**Task to complete**
Copy, from the entries below, each line where the word "implementation" can be found.
------------------------------------------------------------
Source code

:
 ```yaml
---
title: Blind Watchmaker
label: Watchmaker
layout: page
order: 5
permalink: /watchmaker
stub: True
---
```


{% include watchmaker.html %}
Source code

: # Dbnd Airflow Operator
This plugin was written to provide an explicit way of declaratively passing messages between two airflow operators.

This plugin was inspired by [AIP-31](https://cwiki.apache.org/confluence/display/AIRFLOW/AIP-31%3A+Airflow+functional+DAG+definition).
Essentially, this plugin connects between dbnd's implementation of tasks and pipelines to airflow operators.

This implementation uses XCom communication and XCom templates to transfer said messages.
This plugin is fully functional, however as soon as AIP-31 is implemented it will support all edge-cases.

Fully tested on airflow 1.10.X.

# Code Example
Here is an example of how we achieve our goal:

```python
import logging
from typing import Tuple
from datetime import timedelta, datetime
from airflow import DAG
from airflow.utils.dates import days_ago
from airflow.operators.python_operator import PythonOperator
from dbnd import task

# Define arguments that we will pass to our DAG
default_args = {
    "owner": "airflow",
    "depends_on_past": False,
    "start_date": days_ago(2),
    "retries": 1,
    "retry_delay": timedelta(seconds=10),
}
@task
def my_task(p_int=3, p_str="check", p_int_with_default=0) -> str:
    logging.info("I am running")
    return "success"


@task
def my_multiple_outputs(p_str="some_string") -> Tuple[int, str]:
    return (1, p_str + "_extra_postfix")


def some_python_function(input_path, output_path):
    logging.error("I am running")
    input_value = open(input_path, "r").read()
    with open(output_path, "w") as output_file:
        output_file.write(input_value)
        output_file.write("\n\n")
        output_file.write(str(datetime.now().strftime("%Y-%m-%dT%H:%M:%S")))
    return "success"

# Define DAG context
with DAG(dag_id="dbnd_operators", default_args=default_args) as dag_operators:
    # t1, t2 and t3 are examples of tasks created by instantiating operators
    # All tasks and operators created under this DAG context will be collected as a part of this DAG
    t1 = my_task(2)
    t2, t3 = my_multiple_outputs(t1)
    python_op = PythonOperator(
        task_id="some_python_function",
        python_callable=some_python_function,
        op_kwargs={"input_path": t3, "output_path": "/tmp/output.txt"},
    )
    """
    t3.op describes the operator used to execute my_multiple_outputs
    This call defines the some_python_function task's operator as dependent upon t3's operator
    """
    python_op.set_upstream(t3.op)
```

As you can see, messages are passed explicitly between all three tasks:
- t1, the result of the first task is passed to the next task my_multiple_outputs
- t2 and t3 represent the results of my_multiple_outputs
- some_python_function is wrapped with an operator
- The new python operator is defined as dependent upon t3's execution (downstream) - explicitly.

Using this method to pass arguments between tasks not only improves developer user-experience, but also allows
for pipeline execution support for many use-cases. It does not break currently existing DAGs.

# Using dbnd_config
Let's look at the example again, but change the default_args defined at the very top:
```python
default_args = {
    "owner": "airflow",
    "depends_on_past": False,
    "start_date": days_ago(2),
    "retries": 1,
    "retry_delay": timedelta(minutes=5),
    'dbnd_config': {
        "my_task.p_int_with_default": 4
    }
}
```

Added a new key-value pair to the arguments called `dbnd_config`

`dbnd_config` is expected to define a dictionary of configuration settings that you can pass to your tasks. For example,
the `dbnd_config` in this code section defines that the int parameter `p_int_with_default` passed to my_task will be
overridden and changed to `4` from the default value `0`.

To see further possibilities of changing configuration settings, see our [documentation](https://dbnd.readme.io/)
------------------------------------------------------------
**Result**
Essentially, this plugin connects between dbnd's implementation of tasks and pipelines to airflow operators.
This implementation uses XCom communication and XCom templates to transfer said messages.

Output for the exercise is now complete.